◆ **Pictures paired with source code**

◆ ◆ ◆ ◆

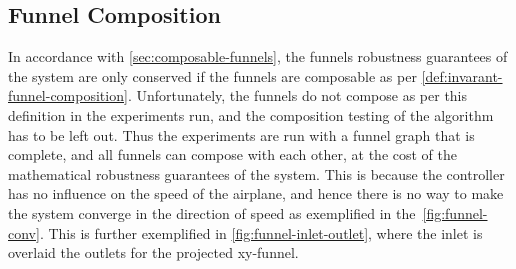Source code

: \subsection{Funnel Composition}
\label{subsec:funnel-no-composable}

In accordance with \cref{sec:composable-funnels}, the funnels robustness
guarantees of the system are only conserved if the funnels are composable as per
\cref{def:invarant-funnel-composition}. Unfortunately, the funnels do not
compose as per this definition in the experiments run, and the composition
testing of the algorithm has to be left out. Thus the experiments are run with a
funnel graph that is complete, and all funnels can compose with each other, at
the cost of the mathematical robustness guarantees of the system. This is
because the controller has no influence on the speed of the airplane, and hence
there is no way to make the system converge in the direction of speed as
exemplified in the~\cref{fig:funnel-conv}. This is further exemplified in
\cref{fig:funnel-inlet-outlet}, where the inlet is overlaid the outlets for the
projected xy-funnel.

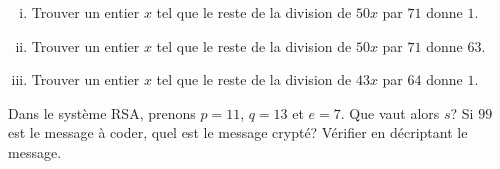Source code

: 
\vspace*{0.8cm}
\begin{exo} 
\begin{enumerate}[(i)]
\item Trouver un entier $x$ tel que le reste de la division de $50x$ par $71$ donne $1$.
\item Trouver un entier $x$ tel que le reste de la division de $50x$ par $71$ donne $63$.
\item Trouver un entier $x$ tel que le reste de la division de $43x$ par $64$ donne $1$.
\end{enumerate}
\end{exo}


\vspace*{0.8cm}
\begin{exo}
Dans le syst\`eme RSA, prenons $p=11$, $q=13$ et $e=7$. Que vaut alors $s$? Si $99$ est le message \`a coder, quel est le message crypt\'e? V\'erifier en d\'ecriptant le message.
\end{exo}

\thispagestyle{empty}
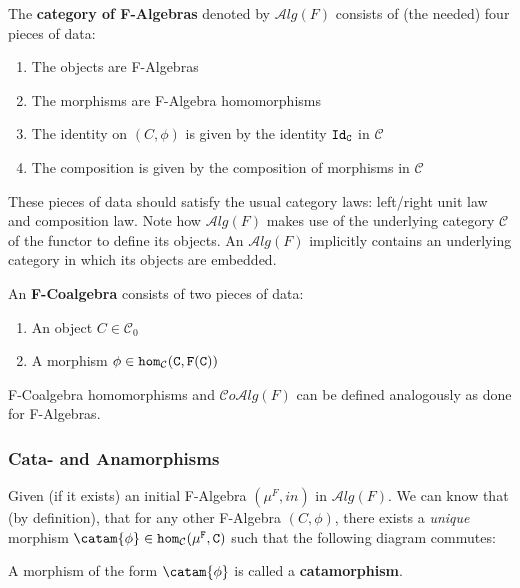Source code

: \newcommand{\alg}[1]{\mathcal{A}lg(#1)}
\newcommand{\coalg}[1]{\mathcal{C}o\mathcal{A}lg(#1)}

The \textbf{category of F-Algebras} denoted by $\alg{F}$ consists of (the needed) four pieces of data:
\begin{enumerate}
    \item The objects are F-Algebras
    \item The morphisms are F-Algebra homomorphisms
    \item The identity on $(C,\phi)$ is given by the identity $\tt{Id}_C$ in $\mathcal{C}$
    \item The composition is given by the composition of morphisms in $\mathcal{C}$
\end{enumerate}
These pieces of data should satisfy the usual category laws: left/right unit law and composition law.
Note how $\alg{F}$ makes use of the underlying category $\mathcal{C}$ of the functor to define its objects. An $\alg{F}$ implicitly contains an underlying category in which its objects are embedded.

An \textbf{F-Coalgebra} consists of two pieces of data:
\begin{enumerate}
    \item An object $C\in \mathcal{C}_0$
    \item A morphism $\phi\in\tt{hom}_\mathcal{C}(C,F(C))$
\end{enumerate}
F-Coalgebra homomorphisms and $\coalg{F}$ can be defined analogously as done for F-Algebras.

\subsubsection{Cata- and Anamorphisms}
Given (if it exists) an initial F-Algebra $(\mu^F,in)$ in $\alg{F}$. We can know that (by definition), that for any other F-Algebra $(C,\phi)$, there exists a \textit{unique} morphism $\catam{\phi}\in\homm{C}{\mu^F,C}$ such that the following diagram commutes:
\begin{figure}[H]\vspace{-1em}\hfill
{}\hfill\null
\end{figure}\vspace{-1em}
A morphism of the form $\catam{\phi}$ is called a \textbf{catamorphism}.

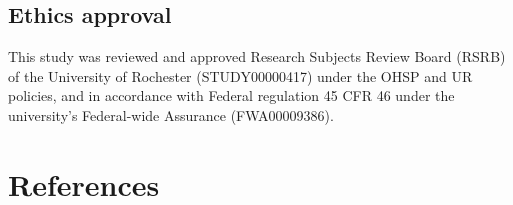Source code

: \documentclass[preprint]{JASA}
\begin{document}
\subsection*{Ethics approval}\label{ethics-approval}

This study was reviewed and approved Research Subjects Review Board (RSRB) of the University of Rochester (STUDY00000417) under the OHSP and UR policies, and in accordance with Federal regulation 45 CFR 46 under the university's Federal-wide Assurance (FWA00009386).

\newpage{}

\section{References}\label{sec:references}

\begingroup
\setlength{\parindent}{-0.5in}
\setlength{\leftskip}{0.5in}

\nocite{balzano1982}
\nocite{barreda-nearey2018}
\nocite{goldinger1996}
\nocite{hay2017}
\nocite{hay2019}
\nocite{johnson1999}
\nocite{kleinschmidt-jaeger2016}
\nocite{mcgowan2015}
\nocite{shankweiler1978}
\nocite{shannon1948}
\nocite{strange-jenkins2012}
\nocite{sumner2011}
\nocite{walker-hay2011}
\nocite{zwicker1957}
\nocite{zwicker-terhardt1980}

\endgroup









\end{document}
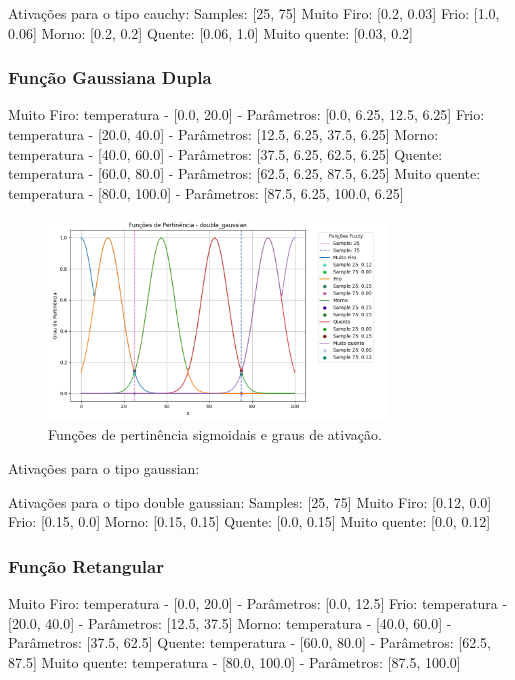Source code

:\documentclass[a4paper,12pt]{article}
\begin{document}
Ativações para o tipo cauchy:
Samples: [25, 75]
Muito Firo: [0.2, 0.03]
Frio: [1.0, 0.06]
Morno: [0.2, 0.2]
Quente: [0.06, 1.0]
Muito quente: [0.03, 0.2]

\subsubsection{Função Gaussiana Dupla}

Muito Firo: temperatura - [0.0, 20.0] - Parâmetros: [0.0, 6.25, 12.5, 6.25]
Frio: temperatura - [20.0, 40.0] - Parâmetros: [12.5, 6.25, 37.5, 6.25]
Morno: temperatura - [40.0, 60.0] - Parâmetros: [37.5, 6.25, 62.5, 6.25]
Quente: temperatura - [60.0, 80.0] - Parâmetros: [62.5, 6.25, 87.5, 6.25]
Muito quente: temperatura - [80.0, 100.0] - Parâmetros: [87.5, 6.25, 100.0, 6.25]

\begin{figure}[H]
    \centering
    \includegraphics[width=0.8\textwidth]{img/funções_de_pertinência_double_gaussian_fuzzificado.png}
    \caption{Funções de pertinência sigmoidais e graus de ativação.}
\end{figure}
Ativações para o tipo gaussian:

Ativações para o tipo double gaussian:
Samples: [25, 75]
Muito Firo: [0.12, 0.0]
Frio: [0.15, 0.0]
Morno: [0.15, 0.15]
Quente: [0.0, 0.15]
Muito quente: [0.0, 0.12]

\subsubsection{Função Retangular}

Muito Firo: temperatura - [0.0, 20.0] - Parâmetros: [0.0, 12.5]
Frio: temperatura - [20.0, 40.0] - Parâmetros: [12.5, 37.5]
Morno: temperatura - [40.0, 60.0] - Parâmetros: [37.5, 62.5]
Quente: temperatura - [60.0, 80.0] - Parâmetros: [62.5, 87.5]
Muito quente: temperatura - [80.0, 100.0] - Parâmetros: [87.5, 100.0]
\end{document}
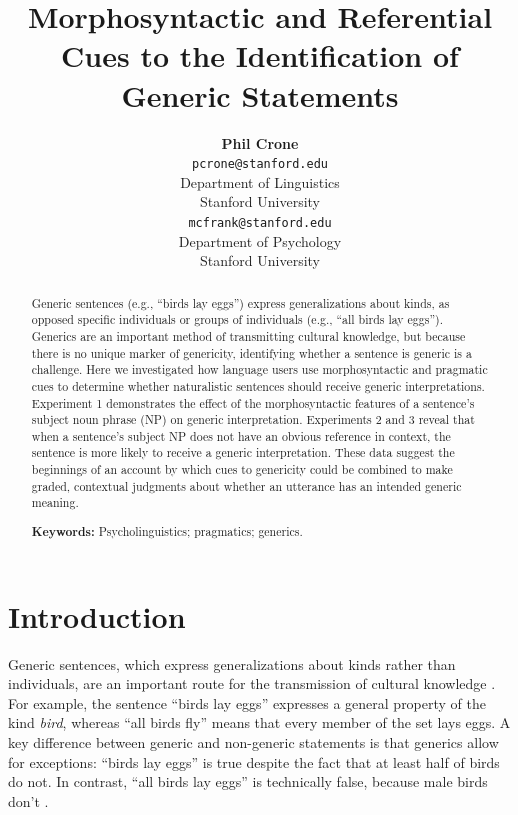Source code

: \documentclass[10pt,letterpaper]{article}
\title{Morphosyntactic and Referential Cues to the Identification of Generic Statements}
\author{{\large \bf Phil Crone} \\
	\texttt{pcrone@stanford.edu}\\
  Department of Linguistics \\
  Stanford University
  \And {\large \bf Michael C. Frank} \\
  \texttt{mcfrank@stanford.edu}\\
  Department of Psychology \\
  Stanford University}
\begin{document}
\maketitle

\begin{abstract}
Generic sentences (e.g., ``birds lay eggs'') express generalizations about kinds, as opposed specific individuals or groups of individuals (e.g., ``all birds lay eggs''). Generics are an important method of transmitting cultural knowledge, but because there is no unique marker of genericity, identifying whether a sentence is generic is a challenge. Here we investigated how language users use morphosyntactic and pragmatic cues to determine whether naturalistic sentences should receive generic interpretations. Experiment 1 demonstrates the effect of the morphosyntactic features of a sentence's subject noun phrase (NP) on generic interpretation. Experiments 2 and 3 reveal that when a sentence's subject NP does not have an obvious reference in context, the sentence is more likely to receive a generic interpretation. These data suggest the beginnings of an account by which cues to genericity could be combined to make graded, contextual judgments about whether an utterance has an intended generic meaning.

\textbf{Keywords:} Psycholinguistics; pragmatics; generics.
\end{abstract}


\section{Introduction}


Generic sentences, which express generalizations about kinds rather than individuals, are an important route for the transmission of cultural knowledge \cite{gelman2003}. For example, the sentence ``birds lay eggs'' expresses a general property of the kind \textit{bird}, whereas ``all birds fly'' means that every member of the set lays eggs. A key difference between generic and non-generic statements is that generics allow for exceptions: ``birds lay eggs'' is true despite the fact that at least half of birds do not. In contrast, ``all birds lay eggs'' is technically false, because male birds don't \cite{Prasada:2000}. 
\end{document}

◆ ◆ ◆ ◆

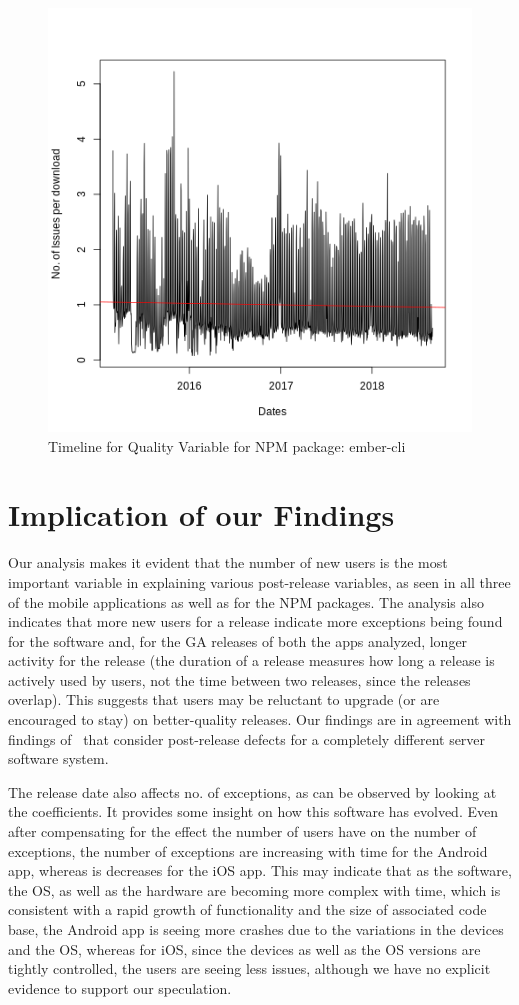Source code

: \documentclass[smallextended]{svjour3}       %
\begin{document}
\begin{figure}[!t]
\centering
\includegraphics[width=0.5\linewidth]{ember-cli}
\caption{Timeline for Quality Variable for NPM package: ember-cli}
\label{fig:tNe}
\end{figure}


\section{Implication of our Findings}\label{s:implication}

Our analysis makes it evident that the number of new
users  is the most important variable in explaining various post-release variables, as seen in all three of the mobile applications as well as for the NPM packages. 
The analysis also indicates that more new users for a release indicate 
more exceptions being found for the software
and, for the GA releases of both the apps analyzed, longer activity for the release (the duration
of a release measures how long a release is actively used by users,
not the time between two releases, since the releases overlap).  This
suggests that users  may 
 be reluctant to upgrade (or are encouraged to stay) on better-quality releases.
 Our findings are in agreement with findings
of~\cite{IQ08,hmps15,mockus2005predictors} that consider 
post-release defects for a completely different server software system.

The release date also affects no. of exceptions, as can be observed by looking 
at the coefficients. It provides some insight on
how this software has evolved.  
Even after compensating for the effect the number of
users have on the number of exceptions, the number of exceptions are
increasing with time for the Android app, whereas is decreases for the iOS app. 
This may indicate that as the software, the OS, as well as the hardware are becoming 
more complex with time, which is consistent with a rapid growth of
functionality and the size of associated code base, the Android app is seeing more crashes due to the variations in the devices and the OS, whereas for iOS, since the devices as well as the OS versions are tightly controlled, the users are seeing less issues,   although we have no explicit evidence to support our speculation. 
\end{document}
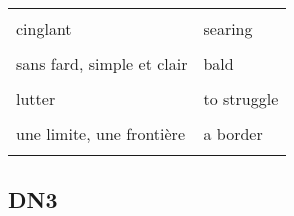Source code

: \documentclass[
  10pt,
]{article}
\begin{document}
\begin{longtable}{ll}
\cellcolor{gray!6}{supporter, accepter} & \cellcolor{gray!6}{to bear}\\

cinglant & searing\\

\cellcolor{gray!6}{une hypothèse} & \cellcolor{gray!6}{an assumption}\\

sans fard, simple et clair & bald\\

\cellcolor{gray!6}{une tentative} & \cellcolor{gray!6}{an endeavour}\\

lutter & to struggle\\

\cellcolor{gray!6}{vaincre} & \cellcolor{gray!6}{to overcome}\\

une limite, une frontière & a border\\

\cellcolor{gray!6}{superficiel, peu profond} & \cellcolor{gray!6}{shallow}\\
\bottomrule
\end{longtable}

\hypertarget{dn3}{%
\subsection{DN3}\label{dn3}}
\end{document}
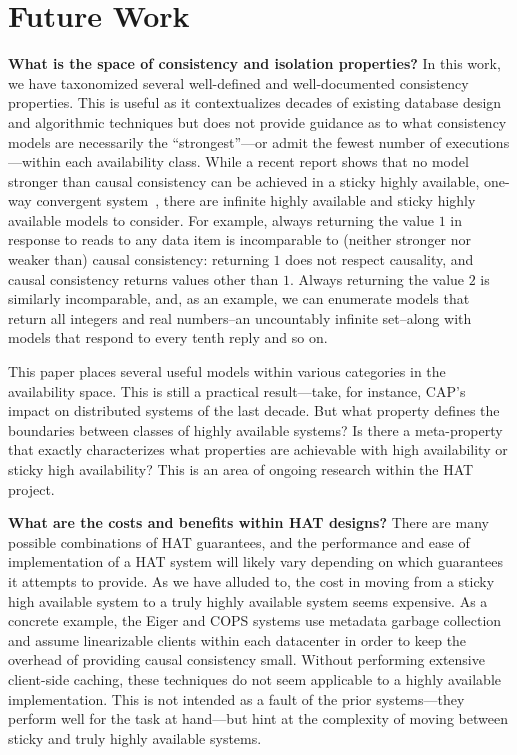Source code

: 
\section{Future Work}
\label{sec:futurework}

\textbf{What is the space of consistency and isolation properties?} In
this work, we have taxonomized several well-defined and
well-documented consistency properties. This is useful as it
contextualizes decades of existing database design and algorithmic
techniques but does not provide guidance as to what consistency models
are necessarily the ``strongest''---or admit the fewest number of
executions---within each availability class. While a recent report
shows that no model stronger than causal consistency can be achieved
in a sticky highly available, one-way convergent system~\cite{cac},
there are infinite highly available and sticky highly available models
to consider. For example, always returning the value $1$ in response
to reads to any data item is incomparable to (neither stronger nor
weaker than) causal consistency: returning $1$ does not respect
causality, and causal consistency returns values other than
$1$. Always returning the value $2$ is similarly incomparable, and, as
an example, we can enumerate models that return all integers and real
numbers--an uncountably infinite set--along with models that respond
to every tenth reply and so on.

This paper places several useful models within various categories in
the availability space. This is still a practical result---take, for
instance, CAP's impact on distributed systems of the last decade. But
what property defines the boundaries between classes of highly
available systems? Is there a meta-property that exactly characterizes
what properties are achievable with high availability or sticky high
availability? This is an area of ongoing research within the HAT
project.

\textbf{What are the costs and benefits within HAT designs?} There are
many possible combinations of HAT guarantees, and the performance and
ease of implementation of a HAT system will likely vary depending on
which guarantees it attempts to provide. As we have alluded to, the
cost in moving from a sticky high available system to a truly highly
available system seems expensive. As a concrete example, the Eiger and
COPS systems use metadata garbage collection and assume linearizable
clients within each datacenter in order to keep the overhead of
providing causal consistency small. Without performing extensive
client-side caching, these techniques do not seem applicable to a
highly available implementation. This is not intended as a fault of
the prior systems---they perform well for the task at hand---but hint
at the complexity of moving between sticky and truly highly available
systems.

◆ ◆ ◆ ◆

◆ **Problem details**
Working through the data above, find every line holding "also" and copy it.

◆ **Completed task**
The analysis also indicates that more new users for a release indicate 
The release date also affects no. of exceptions, as can be observed by looking 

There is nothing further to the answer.